___ Given entries ___

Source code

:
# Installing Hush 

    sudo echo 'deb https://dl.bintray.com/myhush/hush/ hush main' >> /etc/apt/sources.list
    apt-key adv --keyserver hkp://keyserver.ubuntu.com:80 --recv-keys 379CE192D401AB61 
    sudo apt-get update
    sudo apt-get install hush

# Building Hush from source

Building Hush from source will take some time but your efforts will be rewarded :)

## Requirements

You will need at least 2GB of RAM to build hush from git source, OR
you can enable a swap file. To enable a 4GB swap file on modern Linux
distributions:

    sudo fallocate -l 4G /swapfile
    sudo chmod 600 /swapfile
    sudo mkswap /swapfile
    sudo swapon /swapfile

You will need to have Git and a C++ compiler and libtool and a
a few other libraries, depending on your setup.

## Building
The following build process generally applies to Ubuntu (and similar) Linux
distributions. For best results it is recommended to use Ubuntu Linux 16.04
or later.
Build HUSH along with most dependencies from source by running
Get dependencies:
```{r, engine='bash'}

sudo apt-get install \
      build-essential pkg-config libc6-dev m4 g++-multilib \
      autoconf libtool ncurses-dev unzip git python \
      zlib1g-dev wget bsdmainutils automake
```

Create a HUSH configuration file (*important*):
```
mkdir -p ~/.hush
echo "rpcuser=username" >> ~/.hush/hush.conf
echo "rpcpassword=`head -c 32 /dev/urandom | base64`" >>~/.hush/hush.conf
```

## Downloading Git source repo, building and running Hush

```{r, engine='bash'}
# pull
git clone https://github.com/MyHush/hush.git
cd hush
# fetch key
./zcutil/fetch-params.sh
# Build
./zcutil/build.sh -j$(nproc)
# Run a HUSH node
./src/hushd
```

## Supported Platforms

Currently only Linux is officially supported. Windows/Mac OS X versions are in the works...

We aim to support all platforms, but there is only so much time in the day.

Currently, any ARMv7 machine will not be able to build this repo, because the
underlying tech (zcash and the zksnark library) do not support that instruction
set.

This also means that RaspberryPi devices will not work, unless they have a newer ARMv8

___

» Exercise objective: Repeat the full set of records exactly.

» Response:
Source code

:
# Installing Hush 

    sudo echo 'deb https://dl.bintray.com/myhush/hush/ hush main' >> /etc/apt/sources.list
    apt-key adv --keyserver hkp://keyserver.ubuntu.com:80 --recv-keys 379CE192D401AB61 
    sudo apt-get update
    sudo apt-get install hush

# Building Hush from source

Building Hush from source will take some time but your efforts will be rewarded :)

## Requirements

You will need at least 2GB of RAM to build hush from git source, OR
you can enable a swap file. To enable a 4GB swap file on modern Linux
distributions:

    sudo fallocate -l 4G /swapfile
    sudo chmod 600 /swapfile
    sudo mkswap /swapfile
    sudo swapon /swapfile

You will need to have Git and a C++ compiler and libtool and a
a few other libraries, depending on your setup.

## Building
The following build process generally applies to Ubuntu (and similar) Linux
distributions. For best results it is recommended to use Ubuntu Linux 16.04
or later.
Build HUSH along with most dependencies from source by running
Get dependencies:
```{r, engine='bash'}

sudo apt-get install \
      build-essential pkg-config libc6-dev m4 g++-multilib \
      autoconf libtool ncurses-dev unzip git python \
      zlib1g-dev wget bsdmainutils automake
```

Create a HUSH configuration file (*important*):
```
mkdir -p ~/.hush
echo "rpcuser=username" >> ~/.hush/hush.conf
echo "rpcpassword=`head -c 32 /dev/urandom | base64`" >>~/.hush/hush.conf
```

## Downloading Git source repo, building and running Hush

```{r, engine='bash'}
# pull
git clone https://github.com/MyHush/hush.git
cd hush
# fetch key
./zcutil/fetch-params.sh
# Build
./zcutil/build.sh -j$(nproc)
# Run a HUSH node
./src/hushd
```

## Supported Platforms

Currently only Linux is officially supported. Windows/Mac OS X versions are in the works...

We aim to support all platforms, but there is only so much time in the day.

Currently, any ARMv7 machine will not be able to build this repo, because the
underlying tech (zcash and the zksnark library) do not support that instruction
set.

This also means that RaspberryPi devices will not work, unless they have a newer ARMv8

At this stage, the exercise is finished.